- - Tuesday, May 25, 2021

I was surprised and saddened to learn that the Biden administration decided to terminate all 42 members of the EPA Science Advisory Board (SAB). For the first time in SAB’s 42-year history, a new EPA administrator will receive scientific advice only from scientists that they personally appoint. It is a clear political move that truly is unprecedented.

It is well-documented that the Trump administration was dismissive of science in many ways. But that does not mean that every science move by the Trump EPA was wrong. With its purge of the EPA’s SAB, the Biden EPA reinforced the “cancel culture” that former President Trump promoted.

The purported rationale for the radical and political purge is that the Trump administration’s EPA in 2017 banned scientists who had received EPA grants from membership on the SAB, a restriction that was ruled arbitrary by a federal appeals court. Thus, the argument goes, the court decision forced the Biden EPA to take this radical step.

The legal argument is a smokescreen. It ignores the fact that the most recent slate of scientists appointed to SAB by the Trump administration’s EPA in 2020 complied with the court’s decision, yet those highly qualified scientists were also purged by Mr. Biden. Instead, the Biden administration’s EPA is selecting an entirely new group of scientists with views aligned with President Biden’s agenda, even though SAB was never intended to be an arm of a political administration.

Independent scientific review of EPA policies helps to prevent bad policies and make good policies even better because it ensures that advances in scientific knowledge are considered. Including scientists with different policy perspectives stimulates a comprehensive, rigorous examination of the evidence. 



Even though the number of Obama-era appointees to the SAB diminished from 2017 to 2020, some were reappointed to a second three-year term by the Trump administration’s EPA, as is typical at SAB. Their differing backgrounds from the Trump-era appointees helped ensure a robust inquiry of science claims, a dynamic that occurred during every previous administration.

Instead of the purge, the Biden administration’s EPA should have investigated the performance of each member of the SAB and evaluated the overall objectivity of the SAB’s reports. They would have found that a hard-working, diverse SAB exercised remarkable independence. SAB criticized the scientific foundation of Mr. Trump’s deregulatory initiatives affecting everything from motor vehicle pollution to federal protection of water quality.

SAB criticized the Trump administration’s EPA for omitting and downplaying public health benefits, overlooking the privacy interests of patients enrolled in public-health studies, and imposing unrealistic requirements for cost-benefit analysis of new regulations.

Progressive groups feared that SAB would produce reports biased toward industry interests, but the independent SAB committees produced consensus reports which, after rigorous quality review, did not exhibit pro-industry bias. Several high-profile, pro-industry Trump initiatives were scaled back, withdrawn, or overturned in court due to the objective SAB reports.

The more dangerous aspect of the Biden administration’s EPA “reset” at SAB is that it will invite future administrations to follow this practice. Why take the risk of hearing advice from scientists who might be skeptical of your agenda when you can appoint your own experts?

A key pillar in SAB’s independence is the staggered three-year term, where no more than one third of the scientists on SAB are replaced each year.  Members willing to serve a second three-year term are normally reappointed. This has made it impossible for new EPA administrators to do precisely what the Mr.

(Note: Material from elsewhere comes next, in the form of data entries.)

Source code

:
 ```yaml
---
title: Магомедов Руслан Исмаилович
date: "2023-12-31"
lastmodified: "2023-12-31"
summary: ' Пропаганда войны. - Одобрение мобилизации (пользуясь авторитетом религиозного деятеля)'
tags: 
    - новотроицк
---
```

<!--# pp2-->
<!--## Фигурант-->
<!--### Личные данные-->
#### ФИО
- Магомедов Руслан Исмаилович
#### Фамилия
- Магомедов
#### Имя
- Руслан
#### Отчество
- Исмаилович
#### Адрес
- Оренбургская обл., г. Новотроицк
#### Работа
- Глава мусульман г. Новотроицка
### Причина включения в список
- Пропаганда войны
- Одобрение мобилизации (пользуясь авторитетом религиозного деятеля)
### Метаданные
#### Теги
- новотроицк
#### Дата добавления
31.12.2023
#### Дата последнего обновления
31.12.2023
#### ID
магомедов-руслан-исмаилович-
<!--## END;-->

Biden’s EPA is likely to do: stack the SAB with their policy allies in the science community.

The Biden administration says they will allow all 42 purged scientists to “recompete” for their positions, but the final decisions on those members will also be made by the same administration appointee who purged them in the first place.

What the EPA should do is make new appointments to SAB — increasing the size of SAB if necessary — to supply expertise where SAB is weakest: climate science, clean energy technology and environmental justice. The new expertise is crucial to proper review of the new policy priorities that Mr. Biden has set for EPA. As Vice Chair Dr. Barbara Beck and I explained to new EPA administrator Michael Regan, that goal could have been accomplished without the purge and without the dangerous precedent that has been set.

In one fell swoop, the Biden administration team at EPA has put its policy agenda ahead of the principle of scientific integrity.  Regretfully, now we are likely to see more of that behavior in the years ahead.

• John D. Graham is the Professor of Public and Environmental Affairs, Indiana University and former chair, EPA Science Advisory Board.